◆ Task description ◆
From the line below that contains "JavaScript allows you" to the line that contains "1. The first", repeat every line exactly, both ends included, and nothing else.

◆ Data extracts ◆
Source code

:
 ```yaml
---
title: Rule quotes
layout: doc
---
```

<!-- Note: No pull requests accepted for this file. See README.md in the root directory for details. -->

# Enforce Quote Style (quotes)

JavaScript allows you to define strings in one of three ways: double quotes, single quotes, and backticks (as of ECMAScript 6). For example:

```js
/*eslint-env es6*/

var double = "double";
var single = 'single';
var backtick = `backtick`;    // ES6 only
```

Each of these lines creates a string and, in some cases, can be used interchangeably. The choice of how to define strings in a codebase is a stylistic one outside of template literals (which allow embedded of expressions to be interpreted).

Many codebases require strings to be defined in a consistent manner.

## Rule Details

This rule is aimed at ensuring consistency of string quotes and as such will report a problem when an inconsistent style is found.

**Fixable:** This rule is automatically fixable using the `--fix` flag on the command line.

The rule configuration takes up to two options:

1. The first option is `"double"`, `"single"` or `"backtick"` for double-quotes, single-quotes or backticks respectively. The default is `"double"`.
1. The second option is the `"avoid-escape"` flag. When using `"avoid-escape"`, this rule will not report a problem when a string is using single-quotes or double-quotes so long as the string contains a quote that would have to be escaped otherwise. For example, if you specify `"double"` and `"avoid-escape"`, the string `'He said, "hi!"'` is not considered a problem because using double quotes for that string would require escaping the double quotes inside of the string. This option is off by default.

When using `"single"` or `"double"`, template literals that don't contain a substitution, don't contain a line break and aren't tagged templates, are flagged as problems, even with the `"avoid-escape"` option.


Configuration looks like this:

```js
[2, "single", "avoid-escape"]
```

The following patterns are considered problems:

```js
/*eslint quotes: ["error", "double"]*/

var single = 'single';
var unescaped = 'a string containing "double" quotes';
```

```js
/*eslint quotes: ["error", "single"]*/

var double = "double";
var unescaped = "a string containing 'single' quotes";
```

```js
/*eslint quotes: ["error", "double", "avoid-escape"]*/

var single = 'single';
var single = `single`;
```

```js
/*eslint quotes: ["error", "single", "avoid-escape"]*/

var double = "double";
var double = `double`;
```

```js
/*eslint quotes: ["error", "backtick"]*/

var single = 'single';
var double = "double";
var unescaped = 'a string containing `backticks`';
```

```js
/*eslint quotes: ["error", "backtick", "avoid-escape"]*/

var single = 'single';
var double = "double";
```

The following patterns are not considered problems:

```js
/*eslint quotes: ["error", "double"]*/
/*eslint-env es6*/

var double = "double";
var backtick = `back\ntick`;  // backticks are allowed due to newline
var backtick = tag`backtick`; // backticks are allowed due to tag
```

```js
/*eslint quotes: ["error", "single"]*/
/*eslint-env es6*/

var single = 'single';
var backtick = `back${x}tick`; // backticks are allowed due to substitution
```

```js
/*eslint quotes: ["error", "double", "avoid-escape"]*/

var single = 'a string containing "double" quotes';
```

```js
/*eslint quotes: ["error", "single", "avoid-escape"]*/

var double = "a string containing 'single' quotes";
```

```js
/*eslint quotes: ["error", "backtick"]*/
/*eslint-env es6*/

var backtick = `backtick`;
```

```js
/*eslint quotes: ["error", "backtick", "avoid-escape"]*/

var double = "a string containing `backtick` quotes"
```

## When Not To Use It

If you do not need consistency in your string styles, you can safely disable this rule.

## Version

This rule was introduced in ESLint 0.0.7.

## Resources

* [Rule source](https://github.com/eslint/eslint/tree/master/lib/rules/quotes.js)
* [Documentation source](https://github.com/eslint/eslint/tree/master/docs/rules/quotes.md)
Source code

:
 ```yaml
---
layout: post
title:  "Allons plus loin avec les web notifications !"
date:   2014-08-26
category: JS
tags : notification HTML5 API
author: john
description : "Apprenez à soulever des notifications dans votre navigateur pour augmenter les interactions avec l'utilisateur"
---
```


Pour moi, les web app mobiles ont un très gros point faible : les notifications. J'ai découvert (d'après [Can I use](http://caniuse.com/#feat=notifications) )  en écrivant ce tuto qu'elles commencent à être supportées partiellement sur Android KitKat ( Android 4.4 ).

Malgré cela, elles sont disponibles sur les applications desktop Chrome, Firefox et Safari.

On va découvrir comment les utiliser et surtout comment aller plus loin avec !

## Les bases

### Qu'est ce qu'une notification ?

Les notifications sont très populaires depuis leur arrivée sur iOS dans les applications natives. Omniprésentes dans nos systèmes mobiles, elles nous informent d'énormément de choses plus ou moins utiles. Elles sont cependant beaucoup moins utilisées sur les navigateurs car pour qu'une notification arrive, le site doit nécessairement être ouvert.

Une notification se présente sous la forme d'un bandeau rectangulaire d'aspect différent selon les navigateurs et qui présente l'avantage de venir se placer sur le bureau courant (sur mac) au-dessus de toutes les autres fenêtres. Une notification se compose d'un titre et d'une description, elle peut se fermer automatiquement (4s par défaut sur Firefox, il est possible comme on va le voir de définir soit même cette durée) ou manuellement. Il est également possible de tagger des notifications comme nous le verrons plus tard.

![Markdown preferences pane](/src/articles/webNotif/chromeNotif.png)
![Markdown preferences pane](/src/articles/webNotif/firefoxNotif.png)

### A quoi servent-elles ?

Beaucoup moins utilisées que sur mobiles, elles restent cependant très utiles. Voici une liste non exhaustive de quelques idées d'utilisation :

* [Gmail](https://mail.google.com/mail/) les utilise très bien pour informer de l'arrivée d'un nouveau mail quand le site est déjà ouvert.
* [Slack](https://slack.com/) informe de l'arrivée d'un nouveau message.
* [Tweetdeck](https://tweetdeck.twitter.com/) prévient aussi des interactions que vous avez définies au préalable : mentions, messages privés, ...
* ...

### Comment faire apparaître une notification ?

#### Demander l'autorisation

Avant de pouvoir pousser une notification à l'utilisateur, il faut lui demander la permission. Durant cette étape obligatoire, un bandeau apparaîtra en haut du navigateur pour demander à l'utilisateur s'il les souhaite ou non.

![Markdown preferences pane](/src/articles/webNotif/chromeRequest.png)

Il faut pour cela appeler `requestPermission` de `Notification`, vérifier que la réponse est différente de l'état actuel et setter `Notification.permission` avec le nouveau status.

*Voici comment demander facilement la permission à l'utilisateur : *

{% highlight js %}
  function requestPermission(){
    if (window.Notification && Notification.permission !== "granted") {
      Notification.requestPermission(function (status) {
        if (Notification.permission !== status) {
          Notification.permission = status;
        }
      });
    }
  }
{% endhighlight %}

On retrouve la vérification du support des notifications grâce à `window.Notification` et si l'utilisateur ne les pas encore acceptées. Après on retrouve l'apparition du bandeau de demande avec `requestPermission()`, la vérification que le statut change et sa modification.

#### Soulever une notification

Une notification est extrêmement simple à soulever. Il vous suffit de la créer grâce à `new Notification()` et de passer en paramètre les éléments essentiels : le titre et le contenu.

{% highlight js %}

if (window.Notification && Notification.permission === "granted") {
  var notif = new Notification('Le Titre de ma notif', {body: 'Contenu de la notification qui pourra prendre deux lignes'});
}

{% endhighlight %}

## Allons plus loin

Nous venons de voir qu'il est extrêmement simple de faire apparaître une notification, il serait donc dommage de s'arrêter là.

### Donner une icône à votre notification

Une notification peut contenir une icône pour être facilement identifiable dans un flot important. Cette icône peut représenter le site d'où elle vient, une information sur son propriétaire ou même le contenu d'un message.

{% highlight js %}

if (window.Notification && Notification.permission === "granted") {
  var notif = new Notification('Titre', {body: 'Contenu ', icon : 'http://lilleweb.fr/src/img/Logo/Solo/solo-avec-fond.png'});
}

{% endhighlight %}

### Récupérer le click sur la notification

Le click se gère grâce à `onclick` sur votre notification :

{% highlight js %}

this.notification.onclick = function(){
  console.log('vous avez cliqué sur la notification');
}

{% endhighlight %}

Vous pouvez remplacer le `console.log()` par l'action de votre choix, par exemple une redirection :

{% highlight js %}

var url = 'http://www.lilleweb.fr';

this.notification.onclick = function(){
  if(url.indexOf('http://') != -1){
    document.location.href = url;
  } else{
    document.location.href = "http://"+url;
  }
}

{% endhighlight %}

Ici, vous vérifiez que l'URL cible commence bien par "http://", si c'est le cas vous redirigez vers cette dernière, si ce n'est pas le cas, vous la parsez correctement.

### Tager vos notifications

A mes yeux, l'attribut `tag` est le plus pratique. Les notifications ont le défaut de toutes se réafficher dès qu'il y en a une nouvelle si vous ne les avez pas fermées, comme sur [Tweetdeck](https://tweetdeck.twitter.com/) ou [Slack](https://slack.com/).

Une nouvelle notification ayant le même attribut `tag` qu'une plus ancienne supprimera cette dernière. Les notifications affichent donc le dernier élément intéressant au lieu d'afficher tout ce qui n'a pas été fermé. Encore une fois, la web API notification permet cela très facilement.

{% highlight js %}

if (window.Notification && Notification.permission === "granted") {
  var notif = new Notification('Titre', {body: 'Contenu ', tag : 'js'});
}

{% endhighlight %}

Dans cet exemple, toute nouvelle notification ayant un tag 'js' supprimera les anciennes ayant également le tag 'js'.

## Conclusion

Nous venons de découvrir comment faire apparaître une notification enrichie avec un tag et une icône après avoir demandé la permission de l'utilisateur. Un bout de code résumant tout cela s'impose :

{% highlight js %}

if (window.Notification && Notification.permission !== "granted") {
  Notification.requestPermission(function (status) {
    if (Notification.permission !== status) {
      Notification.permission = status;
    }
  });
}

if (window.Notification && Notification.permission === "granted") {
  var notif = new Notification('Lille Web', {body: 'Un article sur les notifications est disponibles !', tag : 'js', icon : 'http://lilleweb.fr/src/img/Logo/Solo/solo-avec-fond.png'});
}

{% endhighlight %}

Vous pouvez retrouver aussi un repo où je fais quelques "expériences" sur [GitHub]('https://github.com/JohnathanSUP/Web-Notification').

◆ Task response ◆
JavaScript allows you to define strings in one of three ways: double quotes, single quotes, and backticks (as of ECMAScript 6). For example:

```js
/*eslint-env es6*/

var double = "double";
var single = 'single';
var backtick = `backtick`;    // ES6 only
```

Each of these lines creates a string and, in some cases, can be used interchangeably. The choice of how to define strings in a codebase is a stylistic one outside of template literals (which allow embedded of expressions to be interpreted).

Many codebases require strings to be defined in a consistent manner.

## Rule Details

This rule is aimed at ensuring consistency of string quotes and as such will report a problem when an inconsistent style is found.

**Fixable:** This rule is automatically fixable using the `--fix` flag on the command line.

The rule configuration takes up to two options:

1. The first option is `"double"`, `"single"` or `"backtick"` for double-quotes, single-quotes or backticks respectively. The default is `"double"`.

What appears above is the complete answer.